(Given entries begins)
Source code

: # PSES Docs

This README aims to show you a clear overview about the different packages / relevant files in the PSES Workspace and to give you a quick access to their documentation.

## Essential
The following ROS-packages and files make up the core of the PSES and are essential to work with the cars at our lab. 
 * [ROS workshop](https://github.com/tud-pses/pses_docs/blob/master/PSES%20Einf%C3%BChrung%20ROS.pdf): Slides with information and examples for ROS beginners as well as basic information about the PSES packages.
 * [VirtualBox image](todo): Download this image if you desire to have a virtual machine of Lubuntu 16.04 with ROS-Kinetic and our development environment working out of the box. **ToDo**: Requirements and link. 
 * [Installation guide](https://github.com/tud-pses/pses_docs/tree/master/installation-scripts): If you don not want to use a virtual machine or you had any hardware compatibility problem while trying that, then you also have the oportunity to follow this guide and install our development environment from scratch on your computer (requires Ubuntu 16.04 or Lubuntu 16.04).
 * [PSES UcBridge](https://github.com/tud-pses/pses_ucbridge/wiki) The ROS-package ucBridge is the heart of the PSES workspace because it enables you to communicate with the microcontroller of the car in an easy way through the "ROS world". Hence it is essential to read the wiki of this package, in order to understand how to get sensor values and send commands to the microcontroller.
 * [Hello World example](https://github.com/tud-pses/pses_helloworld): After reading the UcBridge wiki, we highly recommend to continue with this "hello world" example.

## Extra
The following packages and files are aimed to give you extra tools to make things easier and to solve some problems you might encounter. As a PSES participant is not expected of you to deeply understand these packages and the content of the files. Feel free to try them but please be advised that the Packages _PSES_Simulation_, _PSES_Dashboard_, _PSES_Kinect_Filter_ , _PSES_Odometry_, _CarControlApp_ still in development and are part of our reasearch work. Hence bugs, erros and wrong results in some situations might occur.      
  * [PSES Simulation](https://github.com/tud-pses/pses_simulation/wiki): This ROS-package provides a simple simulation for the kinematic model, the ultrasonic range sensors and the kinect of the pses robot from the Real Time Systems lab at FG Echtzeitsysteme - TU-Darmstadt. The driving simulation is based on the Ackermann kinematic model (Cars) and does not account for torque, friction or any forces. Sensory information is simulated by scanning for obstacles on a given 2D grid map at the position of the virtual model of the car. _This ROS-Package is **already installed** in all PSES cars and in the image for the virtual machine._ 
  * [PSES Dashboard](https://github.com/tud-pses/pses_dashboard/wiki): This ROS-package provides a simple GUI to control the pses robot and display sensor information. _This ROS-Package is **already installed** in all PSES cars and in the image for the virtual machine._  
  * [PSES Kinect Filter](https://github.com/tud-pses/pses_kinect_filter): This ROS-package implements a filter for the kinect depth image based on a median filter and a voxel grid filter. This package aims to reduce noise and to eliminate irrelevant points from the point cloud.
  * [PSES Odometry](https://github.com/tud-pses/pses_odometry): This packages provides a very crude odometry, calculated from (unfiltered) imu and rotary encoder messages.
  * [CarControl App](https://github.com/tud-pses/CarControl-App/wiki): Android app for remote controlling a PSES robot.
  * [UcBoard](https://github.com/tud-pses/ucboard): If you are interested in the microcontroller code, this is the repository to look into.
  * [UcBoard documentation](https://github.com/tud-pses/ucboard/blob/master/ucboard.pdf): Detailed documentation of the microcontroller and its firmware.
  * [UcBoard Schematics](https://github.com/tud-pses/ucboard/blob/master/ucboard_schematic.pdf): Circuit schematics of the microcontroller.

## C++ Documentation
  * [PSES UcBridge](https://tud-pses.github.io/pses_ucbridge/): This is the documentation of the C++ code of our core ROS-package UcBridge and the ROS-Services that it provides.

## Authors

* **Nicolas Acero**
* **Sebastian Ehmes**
(Given entries ends)
(Given entries begins)
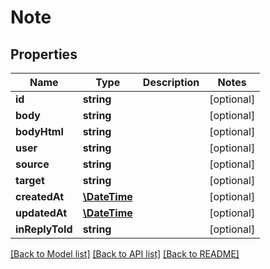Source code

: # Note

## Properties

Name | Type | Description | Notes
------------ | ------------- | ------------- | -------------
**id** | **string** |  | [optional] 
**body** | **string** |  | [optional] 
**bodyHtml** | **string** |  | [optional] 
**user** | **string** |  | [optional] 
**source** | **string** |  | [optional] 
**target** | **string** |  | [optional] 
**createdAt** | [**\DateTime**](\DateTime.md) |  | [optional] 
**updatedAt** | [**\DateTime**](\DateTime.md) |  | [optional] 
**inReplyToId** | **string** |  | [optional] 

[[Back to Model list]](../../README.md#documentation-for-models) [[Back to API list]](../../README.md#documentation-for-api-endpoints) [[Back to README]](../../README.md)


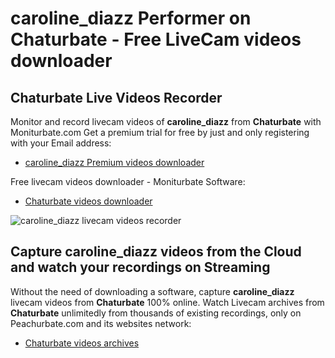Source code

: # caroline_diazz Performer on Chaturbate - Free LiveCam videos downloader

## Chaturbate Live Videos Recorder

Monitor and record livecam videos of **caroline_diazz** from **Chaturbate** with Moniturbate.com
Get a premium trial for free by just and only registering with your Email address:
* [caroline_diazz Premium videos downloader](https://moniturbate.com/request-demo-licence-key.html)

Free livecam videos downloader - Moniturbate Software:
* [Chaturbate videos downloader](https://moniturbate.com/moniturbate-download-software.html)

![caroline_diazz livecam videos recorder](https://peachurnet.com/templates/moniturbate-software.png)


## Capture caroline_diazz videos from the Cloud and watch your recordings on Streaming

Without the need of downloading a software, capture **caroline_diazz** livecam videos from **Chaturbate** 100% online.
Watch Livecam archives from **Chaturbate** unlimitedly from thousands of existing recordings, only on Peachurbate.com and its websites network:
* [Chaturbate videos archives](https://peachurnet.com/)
(Given entries ends)
(Given entries begins)
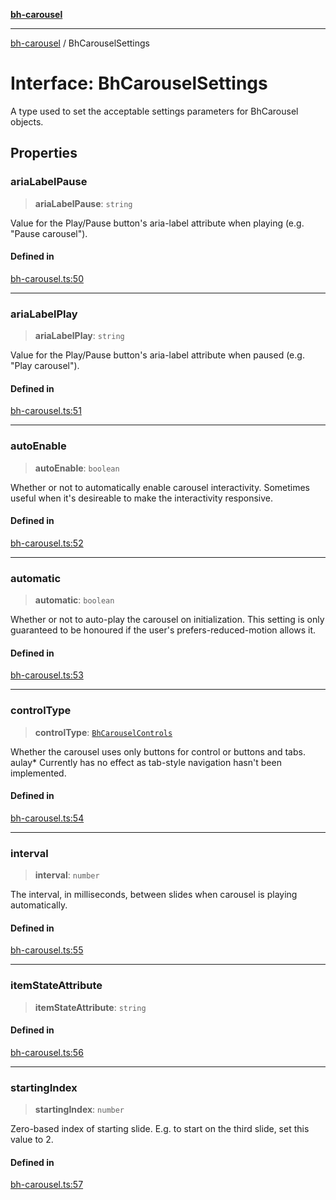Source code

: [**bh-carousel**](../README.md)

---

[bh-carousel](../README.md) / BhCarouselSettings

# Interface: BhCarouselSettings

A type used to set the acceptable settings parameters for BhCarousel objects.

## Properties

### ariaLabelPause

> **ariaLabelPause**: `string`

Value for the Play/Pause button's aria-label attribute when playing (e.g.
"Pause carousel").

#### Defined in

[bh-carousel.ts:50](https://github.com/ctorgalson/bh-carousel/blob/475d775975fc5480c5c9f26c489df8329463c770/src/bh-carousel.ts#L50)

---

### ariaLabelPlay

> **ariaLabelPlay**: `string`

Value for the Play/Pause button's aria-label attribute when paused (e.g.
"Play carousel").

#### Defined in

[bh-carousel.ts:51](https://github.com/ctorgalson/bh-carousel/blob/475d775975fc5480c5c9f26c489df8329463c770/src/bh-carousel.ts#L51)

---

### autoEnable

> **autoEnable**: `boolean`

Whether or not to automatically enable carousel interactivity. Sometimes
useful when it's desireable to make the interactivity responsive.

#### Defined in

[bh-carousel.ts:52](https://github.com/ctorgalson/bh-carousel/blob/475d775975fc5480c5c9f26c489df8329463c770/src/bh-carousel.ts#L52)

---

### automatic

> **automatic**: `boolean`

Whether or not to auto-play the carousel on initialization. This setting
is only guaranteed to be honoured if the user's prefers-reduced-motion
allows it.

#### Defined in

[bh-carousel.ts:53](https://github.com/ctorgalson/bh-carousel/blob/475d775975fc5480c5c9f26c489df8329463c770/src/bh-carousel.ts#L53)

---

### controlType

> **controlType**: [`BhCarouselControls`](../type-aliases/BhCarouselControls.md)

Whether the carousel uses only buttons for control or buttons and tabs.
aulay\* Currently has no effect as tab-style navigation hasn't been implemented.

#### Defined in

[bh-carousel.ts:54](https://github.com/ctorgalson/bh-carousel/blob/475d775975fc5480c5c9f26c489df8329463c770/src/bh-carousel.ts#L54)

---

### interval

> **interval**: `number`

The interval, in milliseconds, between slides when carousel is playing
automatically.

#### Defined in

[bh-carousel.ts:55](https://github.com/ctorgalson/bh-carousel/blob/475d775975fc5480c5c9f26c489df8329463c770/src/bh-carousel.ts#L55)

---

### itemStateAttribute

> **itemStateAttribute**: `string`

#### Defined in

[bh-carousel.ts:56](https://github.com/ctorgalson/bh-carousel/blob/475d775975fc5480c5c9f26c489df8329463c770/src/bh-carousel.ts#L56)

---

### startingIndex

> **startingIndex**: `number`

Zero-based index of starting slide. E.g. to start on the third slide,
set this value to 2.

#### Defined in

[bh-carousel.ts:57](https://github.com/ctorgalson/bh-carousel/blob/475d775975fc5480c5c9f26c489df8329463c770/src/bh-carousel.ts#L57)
(Given entries ends)
▶ **Brief**
How many lines in the listing above include the word "controlType"? Respond with the number and nothing else.

▶ **Solution to this exercise**
2